Completando uma visão desfavorável acerca do retorno da série, o já mencionado desnecessário alongamento da segunda temporada também acaba evidenciando as falhas na elaboração do thriller adolescente factual. Os efeitos disso, consequentes a uma fraca costura, acabam diminuindo a fluidez do desenrolar do drama de tribunal. Novas figuras, algumas vindas de um passado distante de Hannah, aparecem, mas há pouco a ser extraído delas. As digressões são inúmeras, e o senso de perigo não é verdadeiro, sendo mais evidente em situações corpo a corpo do que nas meras ameaças, as quais pouco afetam realmente o dia-a-dia dos personagens. Ademais, enquanto certos flashbacks funcionam, outros são reiterações repetitivas, como quando Jessica começa a entrar em pânico em um provador. A atriz Alisha Boa tem uma poderosa performance nesse momento, que, todavia, é “amenizada” por uma montagem incapaz de permitir o guia do espectador ser a atuação. No mais, certas subtramas revelam-se interessantes, como a envolvendo a nova namorada do maligno Bryce (Justin Prentice), ao passo que outras desapontam, como a que surge diante da tentativa de suicídio de Alex, no final da primeira temporada. Sendo assim,  apesar de 13 Reasons Why provar ter realmente algo a dizer, manejando para atuar, na hora de proferir seu discurso, de uma maneira mais responsável – não integralmente, porém – a execução de sua segunda temporada é dada por meio de várias falhas, permanecendo-se, portanto, abaixo de outras realizações sobre o universo adolescente, mesmo ao depositar considerável carisma em seus personagens.
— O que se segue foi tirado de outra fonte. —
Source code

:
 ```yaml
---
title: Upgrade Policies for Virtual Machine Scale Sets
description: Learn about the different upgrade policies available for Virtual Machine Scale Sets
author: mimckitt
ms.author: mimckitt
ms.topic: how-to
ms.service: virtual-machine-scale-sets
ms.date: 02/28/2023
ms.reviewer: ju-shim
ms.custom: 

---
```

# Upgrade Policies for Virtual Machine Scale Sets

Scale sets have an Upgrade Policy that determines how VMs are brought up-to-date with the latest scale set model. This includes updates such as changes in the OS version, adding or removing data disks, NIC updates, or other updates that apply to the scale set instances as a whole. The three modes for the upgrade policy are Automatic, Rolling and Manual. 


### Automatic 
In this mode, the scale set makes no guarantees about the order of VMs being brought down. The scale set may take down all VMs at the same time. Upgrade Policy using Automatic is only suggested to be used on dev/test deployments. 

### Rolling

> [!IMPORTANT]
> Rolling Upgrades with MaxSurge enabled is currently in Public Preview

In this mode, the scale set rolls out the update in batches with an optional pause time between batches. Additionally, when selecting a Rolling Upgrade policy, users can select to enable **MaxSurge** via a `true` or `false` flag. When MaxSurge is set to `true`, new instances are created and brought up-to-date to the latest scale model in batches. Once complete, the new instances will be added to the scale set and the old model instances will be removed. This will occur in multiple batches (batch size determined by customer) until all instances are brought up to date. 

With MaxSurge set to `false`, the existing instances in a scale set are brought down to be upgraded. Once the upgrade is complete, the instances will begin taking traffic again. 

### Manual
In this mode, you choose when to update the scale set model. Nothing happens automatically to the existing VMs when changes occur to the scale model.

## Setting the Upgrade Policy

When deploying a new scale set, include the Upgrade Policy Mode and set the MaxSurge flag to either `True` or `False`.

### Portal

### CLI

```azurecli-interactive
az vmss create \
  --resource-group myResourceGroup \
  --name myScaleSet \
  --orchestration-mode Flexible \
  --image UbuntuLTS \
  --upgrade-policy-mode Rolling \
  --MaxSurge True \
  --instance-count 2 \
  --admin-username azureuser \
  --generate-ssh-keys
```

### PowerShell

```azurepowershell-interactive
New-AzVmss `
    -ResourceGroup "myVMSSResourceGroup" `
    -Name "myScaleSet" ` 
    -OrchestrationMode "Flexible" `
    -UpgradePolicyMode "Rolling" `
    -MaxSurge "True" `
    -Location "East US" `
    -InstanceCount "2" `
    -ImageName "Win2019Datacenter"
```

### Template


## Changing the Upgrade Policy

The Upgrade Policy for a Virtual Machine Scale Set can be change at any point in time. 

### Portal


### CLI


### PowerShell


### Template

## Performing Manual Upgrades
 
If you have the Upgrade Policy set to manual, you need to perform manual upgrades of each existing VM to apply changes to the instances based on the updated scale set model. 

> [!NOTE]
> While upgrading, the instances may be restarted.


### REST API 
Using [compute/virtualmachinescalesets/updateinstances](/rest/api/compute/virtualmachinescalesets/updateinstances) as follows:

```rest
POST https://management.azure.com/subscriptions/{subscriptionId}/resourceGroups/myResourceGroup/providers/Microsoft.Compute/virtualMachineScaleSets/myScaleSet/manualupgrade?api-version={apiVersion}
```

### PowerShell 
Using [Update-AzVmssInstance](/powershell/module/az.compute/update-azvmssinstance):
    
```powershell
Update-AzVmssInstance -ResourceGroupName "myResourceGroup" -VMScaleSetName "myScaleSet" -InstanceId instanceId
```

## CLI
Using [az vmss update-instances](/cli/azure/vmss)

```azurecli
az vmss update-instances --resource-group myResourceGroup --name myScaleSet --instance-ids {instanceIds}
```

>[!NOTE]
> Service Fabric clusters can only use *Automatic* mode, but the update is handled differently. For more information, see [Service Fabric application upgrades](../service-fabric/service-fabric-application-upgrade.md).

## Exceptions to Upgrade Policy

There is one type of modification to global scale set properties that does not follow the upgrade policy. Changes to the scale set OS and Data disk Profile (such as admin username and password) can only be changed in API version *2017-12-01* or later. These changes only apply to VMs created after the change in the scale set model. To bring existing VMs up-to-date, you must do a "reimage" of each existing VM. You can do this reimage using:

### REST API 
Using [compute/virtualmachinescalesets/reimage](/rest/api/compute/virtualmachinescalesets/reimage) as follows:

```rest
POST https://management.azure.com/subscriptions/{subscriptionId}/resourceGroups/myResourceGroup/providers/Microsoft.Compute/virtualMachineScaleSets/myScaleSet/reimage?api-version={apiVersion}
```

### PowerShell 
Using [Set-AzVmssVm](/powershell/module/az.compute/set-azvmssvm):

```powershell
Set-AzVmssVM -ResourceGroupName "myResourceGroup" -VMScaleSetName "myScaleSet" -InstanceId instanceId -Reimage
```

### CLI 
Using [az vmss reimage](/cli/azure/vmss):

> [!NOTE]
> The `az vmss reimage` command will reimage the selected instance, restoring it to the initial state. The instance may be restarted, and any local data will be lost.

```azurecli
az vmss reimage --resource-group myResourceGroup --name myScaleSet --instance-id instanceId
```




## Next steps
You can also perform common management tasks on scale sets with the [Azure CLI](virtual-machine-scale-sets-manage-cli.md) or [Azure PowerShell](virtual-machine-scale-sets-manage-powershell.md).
13 Reasons Why – 2ª Temporada — EUA, 2018
Criado por:
 Brian Yorkey
Direção: Gregg Araki, Karen Moncrieff, Eliza Hittman, Michael Morris, Kat Candler, Jessica Yu, Kyle Patrick Alvarez
Roteiro: Brian Yorkey, Thomas Higgins, Marissa Jo Cerar, Hayley Tyler, Nic Sheff, Julia Bicknell, Felischa Marye, Kirk Moore, Rohit Kumar
Elenco: Dylan Minnette, Kate Walsh, Katherine Langford, Christian Navarro, Alisha Boa, Brandon Flynn, Derek Luke, Amy Hargreaves, Justin Prentice, Ross Butler, Devin Druid, Jillian Nordby, Miles Heizer, Anne Winters, Michele Selene Ang, Samantha Logan, Steven Silver, Ajiona Alexus, Tommy Dorfman, Bryce Cass, Brian d’Arcy James, Timothy Granaderos, Sosie Bacon, Josh Hamilton, Chelsea Alden, Jake Weber, Brenda Strong, Meredith Monroe, Brandon Butler, R.J. Brown, Joseph C. Phillips, Kelli O’Hara, Cindy Cheung, Ben Lawson
Duração: 13 episódios de aprox. 1h cada.